--- START ---
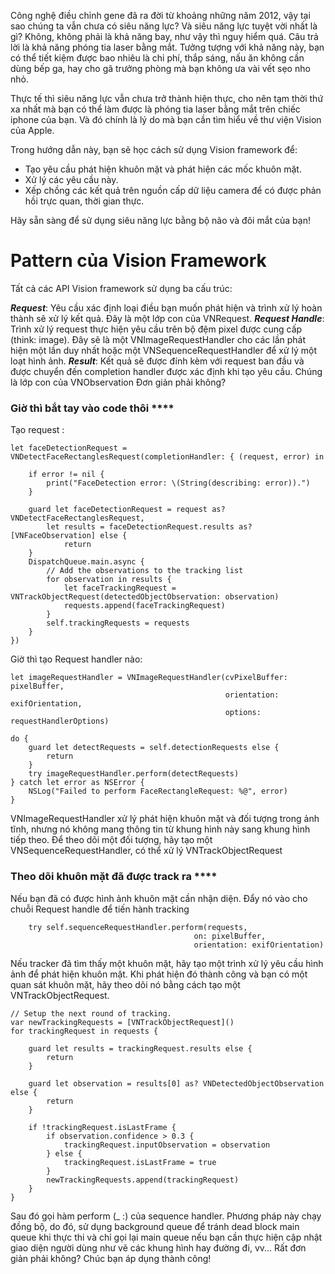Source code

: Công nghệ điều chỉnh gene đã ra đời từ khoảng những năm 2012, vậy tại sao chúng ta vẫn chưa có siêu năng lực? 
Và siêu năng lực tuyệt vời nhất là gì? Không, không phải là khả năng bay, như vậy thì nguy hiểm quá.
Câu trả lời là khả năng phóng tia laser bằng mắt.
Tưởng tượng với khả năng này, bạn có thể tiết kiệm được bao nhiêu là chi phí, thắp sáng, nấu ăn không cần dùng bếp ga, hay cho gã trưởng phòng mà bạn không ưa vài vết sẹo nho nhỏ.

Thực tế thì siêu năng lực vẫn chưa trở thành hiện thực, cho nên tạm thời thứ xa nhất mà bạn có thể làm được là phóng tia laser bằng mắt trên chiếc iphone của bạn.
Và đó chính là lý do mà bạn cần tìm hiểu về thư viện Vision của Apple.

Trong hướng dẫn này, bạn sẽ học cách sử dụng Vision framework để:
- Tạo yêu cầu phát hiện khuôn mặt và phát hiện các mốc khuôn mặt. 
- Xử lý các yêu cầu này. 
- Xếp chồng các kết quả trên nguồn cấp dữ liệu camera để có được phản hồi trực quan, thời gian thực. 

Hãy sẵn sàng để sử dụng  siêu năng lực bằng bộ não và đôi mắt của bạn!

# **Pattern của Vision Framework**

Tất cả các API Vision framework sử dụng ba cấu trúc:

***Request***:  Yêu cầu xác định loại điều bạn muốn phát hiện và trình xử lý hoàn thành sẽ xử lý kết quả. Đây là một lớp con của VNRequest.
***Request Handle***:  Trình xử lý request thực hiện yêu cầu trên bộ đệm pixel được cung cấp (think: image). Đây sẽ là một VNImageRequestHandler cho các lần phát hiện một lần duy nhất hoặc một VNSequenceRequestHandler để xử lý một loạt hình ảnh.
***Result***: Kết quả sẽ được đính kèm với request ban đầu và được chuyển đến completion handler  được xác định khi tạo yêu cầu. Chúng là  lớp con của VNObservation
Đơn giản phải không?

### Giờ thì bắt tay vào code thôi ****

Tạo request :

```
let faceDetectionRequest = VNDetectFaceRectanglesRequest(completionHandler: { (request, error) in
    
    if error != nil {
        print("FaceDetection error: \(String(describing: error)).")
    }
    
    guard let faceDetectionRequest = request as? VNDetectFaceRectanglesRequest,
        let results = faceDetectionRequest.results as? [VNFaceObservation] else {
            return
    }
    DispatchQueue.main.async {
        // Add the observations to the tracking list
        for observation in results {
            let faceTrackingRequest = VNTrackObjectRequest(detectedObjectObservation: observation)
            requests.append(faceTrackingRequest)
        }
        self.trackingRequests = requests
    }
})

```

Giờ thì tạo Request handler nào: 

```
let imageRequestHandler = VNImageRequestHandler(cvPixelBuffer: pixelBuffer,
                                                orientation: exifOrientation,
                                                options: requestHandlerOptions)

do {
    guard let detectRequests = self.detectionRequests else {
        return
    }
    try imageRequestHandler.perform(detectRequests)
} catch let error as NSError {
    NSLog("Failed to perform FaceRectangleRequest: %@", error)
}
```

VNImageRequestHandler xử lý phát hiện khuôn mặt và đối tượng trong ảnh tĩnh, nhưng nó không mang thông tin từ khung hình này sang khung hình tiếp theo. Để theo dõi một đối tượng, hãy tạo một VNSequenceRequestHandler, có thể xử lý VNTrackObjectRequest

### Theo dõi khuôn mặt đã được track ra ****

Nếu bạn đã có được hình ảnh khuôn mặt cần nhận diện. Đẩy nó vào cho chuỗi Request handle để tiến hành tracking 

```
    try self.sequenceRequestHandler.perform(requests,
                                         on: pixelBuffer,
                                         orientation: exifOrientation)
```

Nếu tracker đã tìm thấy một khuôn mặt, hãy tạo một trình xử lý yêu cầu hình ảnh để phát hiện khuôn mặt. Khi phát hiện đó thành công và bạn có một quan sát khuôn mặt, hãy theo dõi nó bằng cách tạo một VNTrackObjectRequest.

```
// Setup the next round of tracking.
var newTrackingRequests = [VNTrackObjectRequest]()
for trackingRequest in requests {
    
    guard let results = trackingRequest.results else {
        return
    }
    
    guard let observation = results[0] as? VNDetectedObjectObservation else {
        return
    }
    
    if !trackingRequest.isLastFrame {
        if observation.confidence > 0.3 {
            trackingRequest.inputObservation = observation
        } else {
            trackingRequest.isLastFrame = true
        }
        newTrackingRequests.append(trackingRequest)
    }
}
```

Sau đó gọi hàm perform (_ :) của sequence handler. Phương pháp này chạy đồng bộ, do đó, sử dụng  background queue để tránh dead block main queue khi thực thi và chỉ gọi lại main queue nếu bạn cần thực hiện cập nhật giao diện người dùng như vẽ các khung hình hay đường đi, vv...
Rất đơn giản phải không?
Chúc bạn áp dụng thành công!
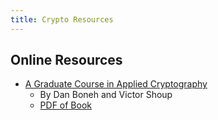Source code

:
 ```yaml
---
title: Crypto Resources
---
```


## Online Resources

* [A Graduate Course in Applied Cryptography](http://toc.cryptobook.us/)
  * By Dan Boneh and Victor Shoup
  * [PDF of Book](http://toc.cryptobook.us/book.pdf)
--- END ---
Work to complete
Quote the records above exactly, from the first line through the line containing "Câu trả lời", and leave out the pictures.

Finished task
Source code

: Công nghệ điều chỉnh gene đã ra đời từ khoảng những năm 2012, vậy tại sao chúng ta vẫn chưa có siêu năng lực? 
Và siêu năng lực tuyệt vời nhất là gì? Không, không phải là khả năng bay, như vậy thì nguy hiểm quá.
Câu trả lời là khả năng phóng tia laser bằng mắt.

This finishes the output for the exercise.